Home prices are likely to fall by between 5 percent and 10 percent over the next two years, due to oversupply and falling affordability, Taiwan Ratings Corp (中華信評) said yesterday.
However, the nation’s major property developers and commercial banks can survive the downturn unharmed given their conservative leverage, the agency said.
“Taiwan’s overheated property market looks set to cool down, with residential prices likely to drop 5 percent to 10 percent in each of the next two years,” Taiwan Ratings analyst Raymond Hsu (許智清) said.
The local arm of Standard & Poor’s expects activity in the commercial property sector to remain stagnant over the same period, with rental yields holding stable, despite low trading volume.

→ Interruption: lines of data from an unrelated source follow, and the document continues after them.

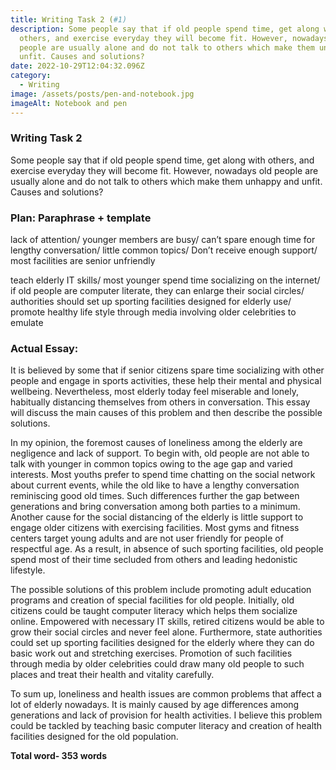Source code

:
 ```yaml
---
title: Writing Task 2 (#1)
description: Some people say that if old people spend time, get along with
  others, and exercise everyday they will become fit. However, nowadays old
  people are usually alone and do not talk to others which make them unhappy and
  unfit. Causes and solutions?
date: 2022-10-29T12:04:32.096Z
category:
  - Writing
image: /assets/posts/pen-and-notebook.jpg
imageAlt: Notebook and pen
---
```

### Writing Task 2

Some people say that if old people spend time, get along with others, and exercise everyday they will become fit. However, nowadays old people are usually alone and do not talk to others which make them unhappy and unfit. Causes and solutions?

### Plan: Paraphrase + template

lack of attention/ younger members are busy/ can’t spare enough time for lengthy conversation/ little common topics/ Don’t receive enough support/ most facilities are senior unfriendly  

teach elderly IT skills/ most younger spend time socializing on the internet/ if old people are computer literate, they can enlarge their social circles/ authorities should set up sporting facilities designed for elderly use/ promote healthy life style through media involving older celebrities to emulate

### A﻿ctual Essay:

It is believed by some that if senior citizens spare time socializing with other people and engage in sports activities, these help their mental and physical wellbeing. Nevertheless, most elderly today feel miserable and lonely, habitually distancing themselves from others in conversation. This essay will discuss the main causes of this problem and then describe the possible solutions.

In my opinion, the foremost causes of loneliness among the elderly are negligence and lack of support. To begin with, old people are not able to talk with younger in common topics owing to the age gap and varied interests. Most youths prefer to spend time chatting on the social network about current events, while the old like to have a lengthy conversation reminiscing good old times. Such differences further the gap between generations and bring conversation among both parties to a minimum. Another cause for the social distancing of the elderly is little support to engage older citizens with exercising facilities. Most gyms and fitness centers target young adults and are not user friendly for people of respectful age. As a result, in absence of such sporting facilities, old people spend most of their time secluded from others and leading hedonistic lifestyle.

The possible solutions of this problem include promoting adult education programs and creation of special facilities for old people. Initially, old citizens could be taught computer literacy which helps them socialize online. Empowered with necessary IT skills, retired citizens would be able to grow their social circles and never feel alone. Furthermore, state authorities could set up sporting facilities designed for the elderly where they can do basic work out and stretching exercises. Promotion of such facilities through media by older celebrities could draw many old people to such places and treat their health and vitality carefully.

To sum up, loneliness and health issues are common problems that affect a lot of elderly nowadays. It is mainly caused by age differences among generations and lack of provision for health activities. I believe this problem could be tackled by teaching basic computer literacy and creation of health facilities designed for the old population.

**Total word- 353 words**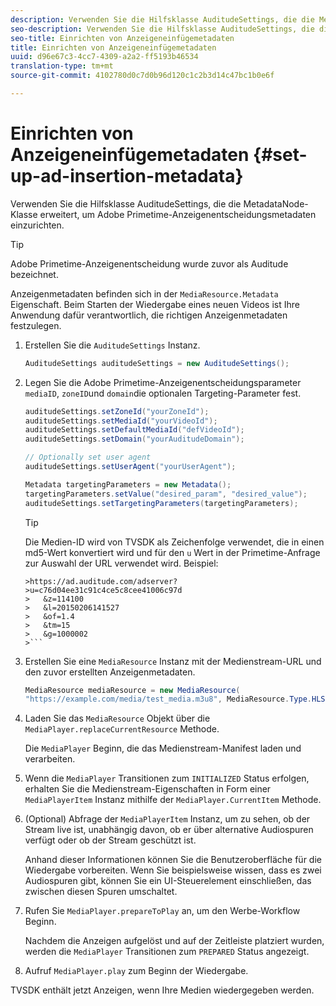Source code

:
 ```yaml
---
description: Verwenden Sie die Hilfsklasse AuditudeSettings, die die MetadataNode-Klasse erweitert, um Adobe Primetime-Anzeigenentscheidungsmetadaten einzurichten.
seo-description: Verwenden Sie die Hilfsklasse AuditudeSettings, die die MetadataNode-Klasse erweitert, um Adobe Primetime-Anzeigenentscheidungsmetadaten einzurichten.
seo-title: Einrichten von Anzeigeneinfügemetadaten
title: Einrichten von Anzeigeneinfügemetadaten
uuid: d96e67c3-4cc7-4309-a2a2-ff5193b46534
translation-type: tm+mt
source-git-commit: 4102780d0c7d0b96d120c1c2b3d14c47bc1b0e6f

---
```



# Einrichten von Anzeigeneinfügemetadaten {#set-up-ad-insertion-metadata}

Verwenden Sie die Hilfsklasse AuditudeSettings, die die MetadataNode-Klasse erweitert, um Adobe Primetime-Anzeigenentscheidungsmetadaten einzurichten.

>[!TIP]
>
>Adobe Primetime-Anzeigenentscheidung wurde zuvor als Auditude bezeichnet.

Anzeigenmetadaten befinden sich in der `MediaResource.Metadata` Eigenschaft. Beim Starten der Wiedergabe eines neuen Videos ist Ihre Anwendung dafür verantwortlich, die richtigen Anzeigenmetadaten festzulegen.

1. Erstellen Sie die `AuditudeSettings` Instanz.

   ```java
   AuditudeSettings auditudeSettings = new AuditudeSettings();
   ```

1. Legen Sie die Adobe Primetime-Anzeigenentscheidungsparameter `mediaID`, `zoneID`und `domain`die optionalen Targeting-Parameter fest.

   ```java
   auditudeSettings.setZoneId("yourZoneId"); 
   auditudeSettings.setMediaId("yourVideoId"); 
   auditudeSettings.setDefaultMediaId("defVideoId"); 
   auditudeSettings.setDomain("yourAuditudeDomain"); 
   
   // Optionally set user agent  
   auditudeSettings.setUserAgent("yourUserAgent"); 
   
   Metadata targetingParameters = new Metadata(); 
   targetingParameters.setValue("desired_param", "desired_value"); 
   auditudeSettings.setTargetingParameters(targetingParameters);
   ```

   >[!TIP]
   >
   >Die Medien-ID wird von TVSDK als Zeichenfolge verwendet, die in einen md5-Wert konvertiert wird und für den `u` Wert in der Primetime-Anfrage zur Auswahl der URL verwendet wird. Beispiel:
   >
   >
   ```
   >https://ad.auditude.com/adserver?
   >u=c76d04ee31c91c4ce5c8cee41006c97d
   >   &z=114100 
   >   &l=20150206141527 
   >   &of=1.4 
   >   &tm=15 
   >   &g=1000002
   >```

1. Erstellen Sie eine `MediaResource` Instanz mit der Medienstream-URL und den zuvor erstellten Anzeigenmetadaten.

   ```java
   MediaResource mediaResource = new MediaResource( 
   "https://example.com/media/test_media.m3u8", MediaResource.Type.HLS, Metadata);
   ```

1. Laden Sie das `MediaResource` Objekt über die `MediaPlayer.replaceCurrentResource` Methode.

   Die `MediaPlayer` Beginn, die das Medienstream-Manifest laden und verarbeiten.

1. Wenn die `MediaPlayer` Transitionen zum `INITIALIZED` Status erfolgen, erhalten Sie die Medienstream-Eigenschaften in Form einer `MediaPlayerItem` Instanz mithilfe der `MediaPlayer.CurrentItem` Methode.
1. (Optional) Abfrage der `MediaPlayerItem` Instanz, um zu sehen, ob der Stream live ist, unabhängig davon, ob er über alternative Audiospuren verfügt oder ob der Stream geschützt ist.

   Anhand dieser Informationen können Sie die Benutzeroberfläche für die Wiedergabe vorbereiten. Wenn Sie beispielsweise wissen, dass es zwei Audiospuren gibt, können Sie ein UI-Steuerelement einschließen, das zwischen diesen Spuren umschaltet.

1. Rufen Sie `MediaPlayer.prepareToPlay` an, um den Werbe-Workflow Beginn.

   Nachdem die Anzeigen aufgelöst und auf der Zeitleiste platziert wurden, werden die `MediaPlayer` Transitionen zum `PREPARED` Status angezeigt.
1. Aufruf `MediaPlayer.play` zum Beginn der Wiedergabe.

TVSDK enthält jetzt Anzeigen, wenn Ihre Medien wiedergegeben werden.
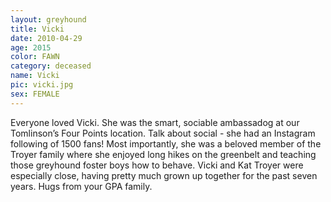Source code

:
```yaml
---
layout: greyhound
title: Vicki
date: 2010-04-29
age: 2015
color: FAWN
category: deceased
name: Vicki
pic: vicki.jpg
sex: FEMALE
---
```


Everyone loved Vicki.  She was the smart, sociable ambassadog at our Tomlinson’s Four Points
location.  Talk about social - she had an Instagram following of 1500 fans!  Most importantly,
she was a beloved member of the Troyer family where she enjoyed long hikes on the greenbelt and
teaching those greyhound foster boys how to behave.  Vicki and Kat Troyer were especially
close, having pretty much grown up together for the past seven years.   Hugs from your GPA
family.
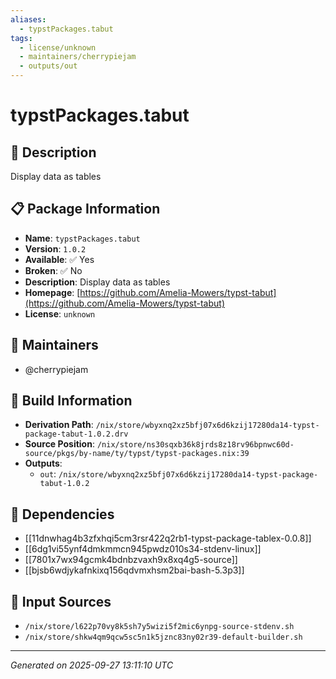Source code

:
 ```yaml
---
aliases:
  - typstPackages.tabut
tags:
  - license/unknown
  - maintainers/cherrypiejam
  - outputs/out
---
```


# typstPackages.tabut

## 📝 Description

Display data as tables

## 📋 Package Information

- **Name**: `typstPackages.tabut`
- **Version**: `1.0.2`
- **Available**: ✅ Yes
- **Broken**: ✅ No
- **Description**: Display data as tables
- **Homepage**: [https://github.com/Amelia-Mowers/typst-tabut](https://github.com/Amelia-Mowers/typst-tabut)
- **License**: `unknown`
## 👥 Maintainers

- @cherrypiejam


## 🔧 Build Information

- **Derivation Path**: `/nix/store/wbyxnq2xz5bfj07x6d6kzij17280da14-typst-package-tabut-1.0.2.drv`
- **Source Position**: `/nix/store/ns30sqxb36k8jrds8z18rv96bpnwc60d-source/pkgs/by-name/ty/typst/typst-packages.nix:39`
- **Outputs**:
  - `out`:  `/nix/store/wbyxnq2xz5bfj07x6d6kzij17280da14-typst-package-tabut-1.0.2`

## 🔗 Dependencies

- [[11dnwhag4b3zfxhqi5cm3rsr422q2rb1-typst-package-tablex-0.0.8]]
- [[6dg1vi55ynf4dmkmmcn945pwdz010s34-stdenv-linux]]
- [[7801x7wx94gcmk4bdnbzvaxh9x8xq4g5-source]]
- [[bjsb6wdjykafnkixq156qdvmxhsm2bai-bash-5.3p3]]

## 📁 Input Sources

- `/nix/store/l622p70vy8k5sh7y5wizi5f2mic6ynpg-source-stdenv.sh`
- `/nix/store/shkw4qm9qcw5sc5n1k5jznc83ny02r39-default-builder.sh`

---
*Generated on 2025-09-27 13:11:10 UTC*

Excess real-estate supply along with government measures to curb speculative property investment are putting downward pressure on prices, which might have a negative effect on the credit profiles of property developers and brokers, as well as financial institutions, Hsu said.
High housing prices are also unsustainable because housing has become increasingly unaffordable for the majority of the population, particularly in large urban areas such as Greater Taipei, the agency said.
The ratio of housing price to income surged to 15.2 last year in Taipei, compared with 8.7 in 2008, when the global financial crisis struck, while the ratio climbed from 7.8 to 12.8 for houses in New Taipei City, Hsu said, citing government data.
The values are higher than Singapore (5) and Japan (4.4), but lower than Hong Kong (17) and Beijing (15.6), he said.
Mortgage burdens constitute 67 percent of disposable income for residents in Taipei and 54 percent in New Taipei City, way higher than the 30 percent Taiwan Ratings views as healthy, Hsu said.
“As a result, we believe the correction pressure is heaviest in Taipei and New Taipei City,” he said.
Excess supply will also help dampen house prices, with vacancy rates nationwide reaching 10.5 percent, Hsu said, adding that the figure might not drop much in the next one to two years given the increase in new home construction projects and newly completed houses.
However, the nation’s low interest rates and loan-to-value ratios should prevent massive defaults or acute selling among homeowners, Hsu said.
Similarly, major property developers have sufficient capital buffers to ride out a modest price fluctuation, with support from low borrowing costs and continued access to bank financing, the agency said.
The central bank is likely to keep policy rates unchanged in the next 18 months, with GDP growth targets of 3.3 percent this year and 3.4 percent next year, Standard & Poor’s forecast.
The local banking system has adequate credit controls to offset a home price correction of 20 percent, thanks to conservative loan-to-value ratios averaging between 50 percent and 60 percent, Hsu said.
The sector’s overall exposure to the housing market declined from 32.5 percent in late 2009 to 27.6 percent in March as lenders retreated from expensive mortgage operations, he said.